TRAFFIC accidents have never stopped taking place. Only their number and severity, with the associated casualties, increase when there is rush, the time around Eid being a case in point. At least 16 apparel workers, bound for outlying areas to spend Eid with family and friends, died when a truck laden with cement, which was carrying the workers, overturned. While the truck should not have carried passengers, the person who was driving the truck, as New Age reported, was the driver’s assistant, suggesting his lack in skills. The driver put his assistant in the driver’s seat after crossing Bangabandhu Bridge on the Dhaka-Rangpur Highway. This points to failures of the authorities concerned in traffic law enforcement. This also points to two other issues. The workers who died in such a manner may not have the money, because of their poor pay, to buy tickets for better transports and they may not have been given the festival allowance well before Eid enough to buy tickets for better transports, which have sold out their tickets earlier. With this being a case in example among many others, the government is also left with attending to the issues of payment, especially of the workers, who are paid poorly.
Traffic accidents also keep taking place because of reckless driving, underage driving, flaws in road layout which include dangerous bends and turns, delayed and hasty maintenance which means potholes and crates being left as death traps, weak law enforcement, overcrowding and other such issues. In the time around this Eid, three-day Eid holidays and a couple of days before, more than 60 people — the number could be higher though — died in road accidents across the country. The number of casualties is high as the rush on the road was heavy. With such a large number of people moving from one place to another, every transport tries to overtake the other on the road so that more trips could be made; transport owners employ underaged, unskilled and unlicensed people in driving for profit maximisation.

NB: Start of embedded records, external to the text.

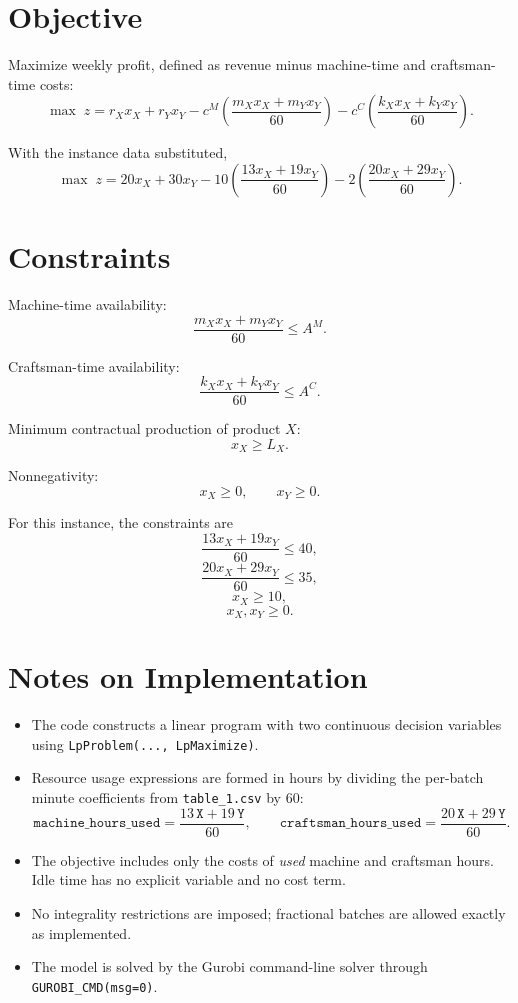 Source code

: \section*{Objective}

Maximize weekly profit, defined as revenue minus machine-time and craftsman-time costs:
\[
\max \; z
=
r_X x_X + r_Y x_Y
- c^{M}\left(\frac{m_X x_X + m_Y x_Y}{60}\right)
- c^{C}\left(\frac{k_X x_X + k_Y x_Y}{60}\right).
\]

With the instance data substituted,
\[
\max \; z
=
20x_X + 30x_Y
- 10\left(\frac{13x_X+19x_Y}{60}\right)
- 2\left(\frac{20x_X+29x_Y}{60}\right).
\]

\section*{Constraints}

Machine-time availability:
\[
\frac{m_X x_X + m_Y x_Y}{60} \le A^{M}.
\]

Craftsman-time availability:
\[
\frac{k_X x_X + k_Y x_Y}{60} \le A^{C}.
\]

Minimum contractual production of product $X$:
\[
x_X \ge L_X.
\]

Nonnegativity:
\[
x_X \ge 0,\qquad x_Y \ge 0.
\]

For this instance, the constraints are
\[
\frac{13x_X+19x_Y}{60} \le 40,
\]
\[
\frac{20x_X+29x_Y}{60} \le 35,
\]
\[
x_X \ge 10,
\]
\[
x_X,x_Y \ge 0.
\]

\section*{Notes on Implementation}

\begin{itemize}
    \item The code constructs a linear program with two continuous decision variables using \texttt{LpProblem(..., LpMaximize)}.
    \item Resource usage expressions are formed in hours by dividing the per-batch minute coefficients from \texttt{table\_1.csv} by $60$:
    \[
    \texttt{machine\_hours\_used}=\frac{13\,\texttt{X}+19\,\texttt{Y}}{60},\qquad
    \texttt{craftsman\_hours\_used}=\frac{20\,\texttt{X}+29\,\texttt{Y}}{60}.
    \]
    \item The objective includes only the costs of \emph{used} machine and craftsman hours. Idle time has no explicit variable and no cost term.
    \item No integrality restrictions are imposed; fractional batches are allowed exactly as implemented.
    \item The model is solved by the Gurobi command-line solver through \texttt{GUROBI\_CMD(msg=0)}.
\end{itemize}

The rush on the road being so heavy, the poor road condition, exacerbated by continual rainfall caused by depressions, only added to the casualties. While the government has seemingly failed, despite its rhetoric about keeping the roads in a good condition, to stop traffic accidents by way of not maintaining the roads as and when needed and not enforcing the traffic laws stringently enough, it also seems to have no long-term plans on how to handle the rush of several million people travelling from one place to another, mostly long distances, in such a short time.
The government, under the circumstances, must assess how many people could travel at Eid time and how many transports should be there at Eid time to work out plans to handle this rush. The government must also strictly enforce traffic rules so that travel by the road could be safe, not only at Eid time but also at other times of the year.